With N.Y. cannabis rollouts paused, the future of the industry dims
New legal cannabis stores are in deep freeze again after Albany state Supreme Court Justice Kevin Bryant reversed a decision, issued just days earlier, to allow 23 shops to open despite his standing order preventing new licenses from going out and shops from opening their doors.
Bryant had issued this ruling in a case brought by veterans who argued that the state’s Cannabis Control Board had broken state law in making licenses available only to people who’d been previously criminalized by marijuana laws, rather than the whole slate of populations that the law said should get priority.
That was bad news for the dozens of businesses already in the pipeline, which is why the judge asked Office of Cannabis Management First Deputy Director Patrick McKeage for a list of the applicants that already “met all requirements for licensing” by the time of the court’s Aug. 7 order. McKeage obliged and the judge moved to allow these nearly two dozen stores to open, before the plaintiffs pointed out his filing didn’t actually state whether the listed recipients actually did meet all the requirements. A frustrated Bryant then re-froze the whole program.

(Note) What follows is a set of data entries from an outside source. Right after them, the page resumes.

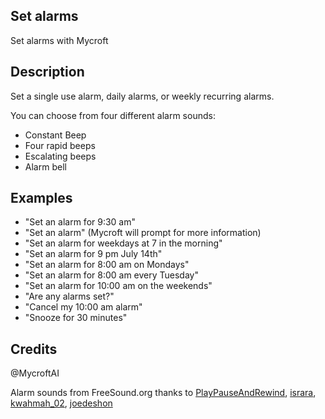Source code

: ## Set alarms
Set alarms with Mycroft

## Description
Set a single use alarm, daily alarms, or weekly recurring alarms.

You can choose from four different alarm sounds:
* Constant Beep
* Four rapid beeps
* Escalating beeps
* Alarm bell


## Examples
* "Set an alarm for 9:30 am"
* "Set an alarm" (Mycroft will prompt for more information)
* "Set an alarm for weekdays at 7 in the morning"
* "Set an alarm for 9 pm July 14th"
* "Set an alarm for 8:00 am on Mondays"
* "Set an alarm for 8:00 am every Tuesday"
* "Set an alarm for 10:00 am on the weekends"
* "Are any alarms set?"
* "Cancel my 10:00 am alarm"
* "Snooze for 30 minutes"

## Credits
@MycroftAI

Alarm sounds from FreeSound.org thanks to [PlayPauseAndRewind](https://freesound.org/people/PlayPauseAndRewind/), [israra](https://freesound.org/people/israra/), [kwahmah_02](https://freesound.org/people/kwahmah_02/), [joedeshon](https://freesound.org/people/joedeshon/)
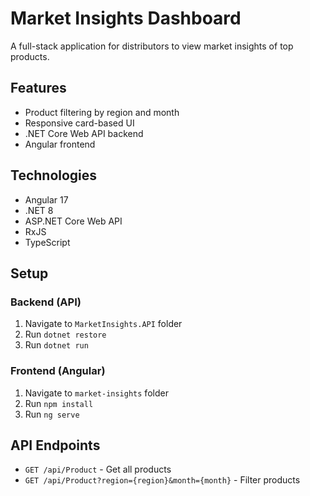 # Market Insights Dashboard

A full-stack application for distributors to view market insights of top products.

## Features
- Product filtering by region and month
- Responsive card-based UI
- .NET Core Web API backend
- Angular frontend

## Technologies
- Angular 17
- .NET 8
- ASP.NET Core Web API
- RxJS
- TypeScript

## Setup

### Backend (API)
1. Navigate to `MarketInsights.API` folder
2. Run `dotnet restore`
3. Run `dotnet run`

### Frontend (Angular)
1. Navigate to `market-insights` folder
2. Run `npm install`
3. Run `ng serve`

## API Endpoints
- `GET /api/Product` - Get all products
- `GET /api/Product?region={region}&month={month}` - Filter products
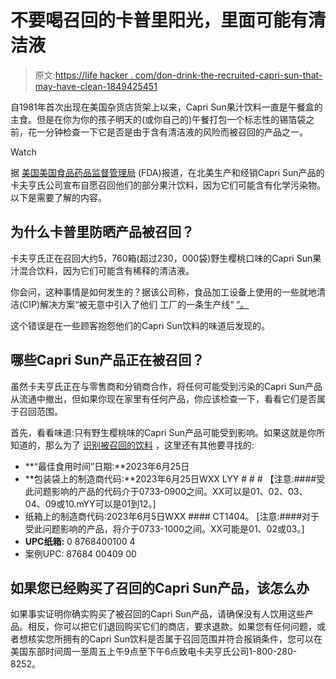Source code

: # 不要喝召回的卡普里阳光，里面可能有清洁液

> 原文:[https://life hacker . com/don-drink-the-recruited-capri-sun-that-may-have-clean-1849425451](https://lifehacker.com/dont-drink-the-recalled-capri-sun-that-might-have-clean-1849425451)

自1981年首次出现在美国杂货店货架上以来，Capri Sun果汁饮料一直是午餐盒的主食。但是在你为你的孩子明天的(或你自己的)午餐打包一个标志性的锡箔袋之前，花一分钟检查一下它是否是由于含有清洁液的风险而被召回的产品之一。

Watch

据 [美国美国食品药品监督管理局](https://www.fda.gov/safety/recalls-market-withdrawals-safety-alerts/kraft-heinz-announcing-voluntary-recall-capri-sun-wild-cherry-flavored-juice-drink-blend-beverages) (FDA)报道，在北美生产和经销Capri Sun产品的卡夫亨氏公司宣布自愿召回他们的部分果汁饮料，因为它们可能含有化学污染物。以下是需要了解的内容。

## 为什么卡普里防晒产品被召回？

卡夫亨氏正在召回大约5，760箱(超过230，000袋)野生樱桃口味的Capri Sun果汁混合饮料，因为它们可能含有稀释的清洁液。

你会问，这种事情是如何发生的？据该公司称，食品加工设备上使用的一些就地清洁(CIP)解决方案“被无意中引入了他们 工厂的一条生产线“ [”。](https://www.fda.gov/safety/recalls-market-withdrawals-safety-alerts/kraft-heinz-announcing-voluntary-recall-capri-sun-wild-cherry-flavored-juice-drink-blend-beverages)

这个错误是在一些顾客抱怨他们的Capri Sun饮料的味道后发现的。

## 哪些Capri Sun产品正在被召回？

虽然卡夫亨氏正在与零售商和分销商合作，将任何可能受到污染的Capri Sun产品从流通中撤出，但如果你现在家里有任何产品，你应该检查一下，看看它们是否属于召回范围。

首先，看看味道:只有野生樱桃味的Capri Sun产品可能受到影响。如果这就是你所知道的，那么为了 [识别被召回的饮料](https://www.fda.gov/safety/recalls-market-withdrawals-safety-alerts/kraft-heinz-announcing-voluntary-recall-capri-sun-wild-cherry-flavored-juice-drink-blend-beverages) ，这里还有其他要寻找的:

*   **“最佳食用时间”日期:**2023年6月25日
*   **包装袋上的制造商代码:**2023年6月25日WXX LYY # # #
    【注意:####受此问题影响的产品的代码介于0733-0900之间。XX可以是01、02、03、04、09或10.mYY可以是01到12。]
*   纸箱上的制造商代码:2023年6月5日WXX #### CT1404。
    [注意:####对于受此问题影响的产品，将介于0733-1000之间。XX可能是01、02或03。]
*   **UPC纸箱:** 0 8768400100 4
*   案例UPC: 87684 00409 00

## 如果您已经购买了召回的Capri Sun产品，该怎么办

如果事实证明你确实购买了被召回的Capri Sun产品，请确保没有人饮用这些产品。相反，你可以把它们退回购买它们的商店，要求退款。如果您有任何问题，或者想核实您所拥有的Capri Sun饮料是否属于召回范围并符合报销条件，您可以在美国东部时间周一至周五上午9点至下午6点致电卡夫亨氏公司1-800-280-8252。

This is just another of the ways big and small that OCM has failed again and again. Not that the plaintiffs or the judge are helping here — it’s ridiculous to remedy an issue of certain populations being excluded from the prioritization scheme by freezing the whole system so nobody can open a shop, giving additional ground to the thousands of illegal shops that are already eating everyone’s lunch — but this latest order is the predictable result of having fumbled even the basic question of who fulfilled all the licensing requirements as of the judge’s previous order.
That McKeage couldn’t manage a straightforward answer and instead frustrated the judge to the point of reversing course is on him, and another failure in the agency’s litany of missteps. In any case, we should step back from wrangling over the issuance of additional conditional licenses and ask two key questions: why, prior to the program being frozen, had only 18 shops statewide been opened with the licenses? And why, more than two years after recreational legalization was approved, do we still only have conditional licenses, implemented regulatorily as a stopgap more than a year ago, as the only option for opening up a lawful cannabis business?
Every passing bungled month not only saps the state of the revenues that this retail sector promised, but makes it harder for the regulated sector to prop itself up in competition with the onslaught of illegal businesses. The Biden administration might soon be providing an assist with the potential rescheduling of cannabis to a Schedule III drug as opposed to the much more tightly controlled Schedule I, but even if it happens, that still won’t resolve the tension between the state government’s endorsement of the industry and the federal government’s continued view of it as illegal.
What the state needs is a much nimbler partnership of OCM and the Dormitory Authority to issue licenses and help stores set up with financing, logistical support and a retail location. Now the whole thing is paused, and the prospect of a healthy sector grows dimmer every day.